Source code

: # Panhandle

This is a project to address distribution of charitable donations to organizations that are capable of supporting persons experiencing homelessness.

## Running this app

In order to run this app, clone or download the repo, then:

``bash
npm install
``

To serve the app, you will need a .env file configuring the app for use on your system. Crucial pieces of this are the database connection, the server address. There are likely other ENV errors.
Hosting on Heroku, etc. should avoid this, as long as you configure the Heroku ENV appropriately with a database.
- - -
Across the data above, how many lines include the word "database"? Give only the number.

2